A key House Republican is already looking ahead to 2028 and sees a silver lining in reports that failed Vice President Kamala Harris may attempt another presidential run - it could be exactly what the GOP needs to maintain power.
Rep. Mark Harris (R-NC) told Breitbart News Saturday that the prospect of Harris throwing her hat in the ring again would "certainly help" Republicans heading into the crucial 2026 midterms by reminding voters of the disasters they rejected when they overwhelmingly chose President Trump's return to the White House.
"The American people have already spoken loud and clear about Kamala Harris and her radical agenda," Harris said. "If she wants to remind voters why they rejected her policies of open borders, crushing inflation, and woke extremism, that's fine by us."
America Already Said 'No Thanks' to Kamala
Harris makes a compelling point. The 2024 election wasn't just a victory for Trump - it was a complete repudiation of everything Kamala Harris represented as Biden's second-in-command. From the border crisis she was supposed to solve but ignored, to the inflation that crushed working families, to the divisive identity politics that turned Americans against each other.
"Voters didn't forget how she failed as border czar, how she cackled while families struggled with grocery bills, or how she pushed men in women's sports," a GOP strategist told Next News Network.

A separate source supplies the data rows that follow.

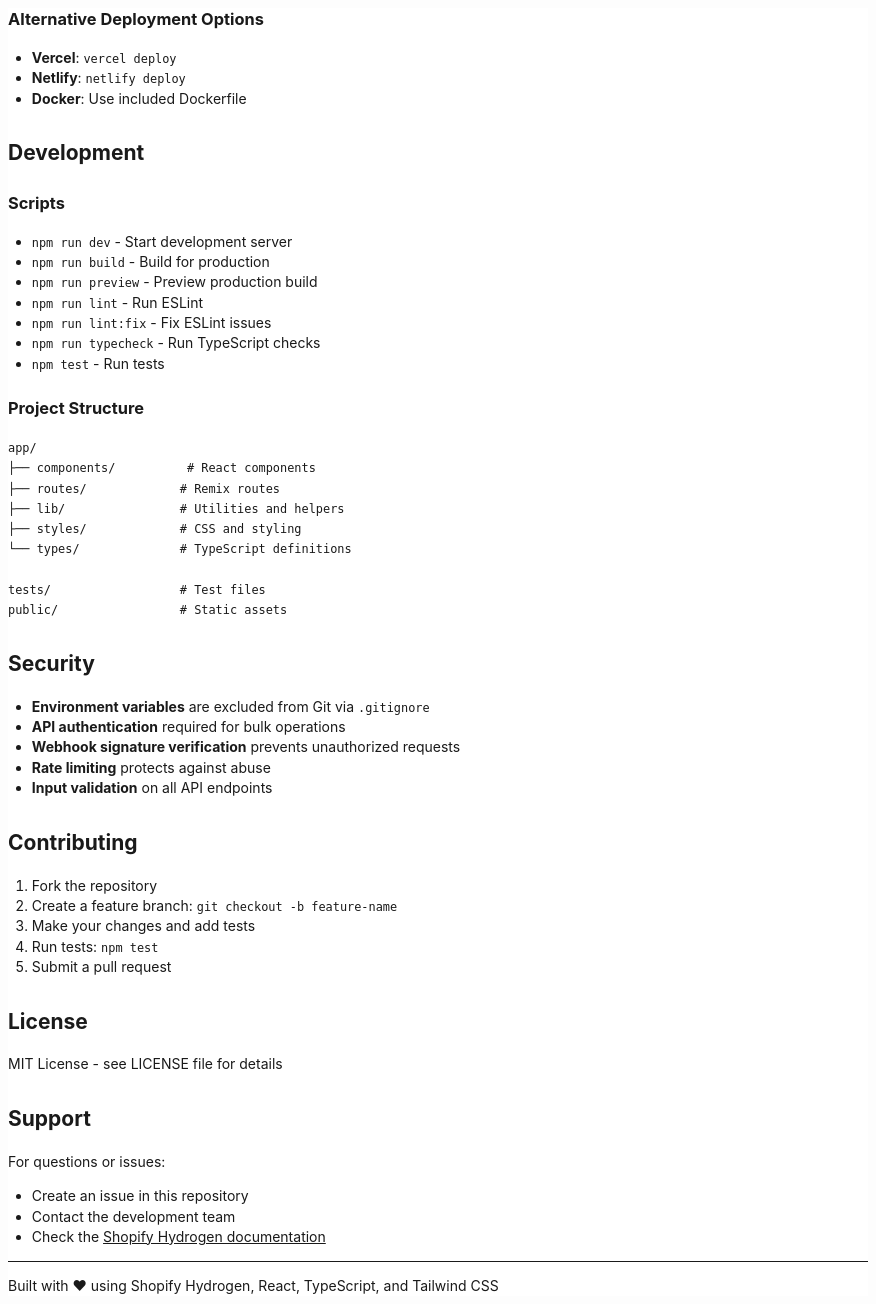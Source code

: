 ### Alternative Deployment Options
- **Vercel**: `vercel deploy`
- **Netlify**: `netlify deploy`
- **Docker**: Use included Dockerfile

## Development

### Scripts
- `npm run dev` - Start development server
- `npm run build` - Build for production
- `npm run preview` - Preview production build
- `npm run lint` - Run ESLint
- `npm run lint:fix` - Fix ESLint issues
- `npm run typecheck` - Run TypeScript checks
- `npm test` - Run tests

### Project Structure
```
app/
├── components/          # React components
├── routes/             # Remix routes
├── lib/                # Utilities and helpers
├── styles/             # CSS and styling
└── types/              # TypeScript definitions

tests/                  # Test files
public/                 # Static assets
```

## Security

- **Environment variables** are excluded from Git via `.gitignore`
- **API authentication** required for bulk operations
- **Webhook signature verification** prevents unauthorized requests
- **Rate limiting** protects against abuse
- **Input validation** on all API endpoints

## Contributing

1. Fork the repository
2. Create a feature branch: `git checkout -b feature-name`
3. Make your changes and add tests
4. Run tests: `npm test`
5. Submit a pull request

## License

MIT License - see LICENSE file for details

## Support

For questions or issues:
- Create an issue in this repository
- Contact the development team
- Check the [Shopify Hydrogen documentation](https://shopify.dev/docs/custom-storefronts/hydrogen)

---

Built with ❤️ using Shopify Hydrogen, React, TypeScript, and Tailwind CSS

The timing couldn't be more perfect for Republicans. Just as Trump's America First agenda is delivering results - securing the border, bringing back jobs, and restoring respect for American values - Democrats might hand the GOP the perfect foil in Harris.
The Gift That Keeps on Giving
Think about it, Patriots. What better way to energize the Republican base than reminding them of Kamala's greatest hits? Her word salads about "the significance of the passage of time"? Her complete failure to visit the border? Her tie-breaking votes that funded the Green New Deal waste?
Rep. Harris understands what many political observers are missing: sometimes the best campaign strategy is simply letting your opponents remind voters why they can't be trusted with power.
The question isn't whether Kamala will run again - it's whether Democrats are really desperate enough to resurrect the candidate who already proved she can't win when it matters most.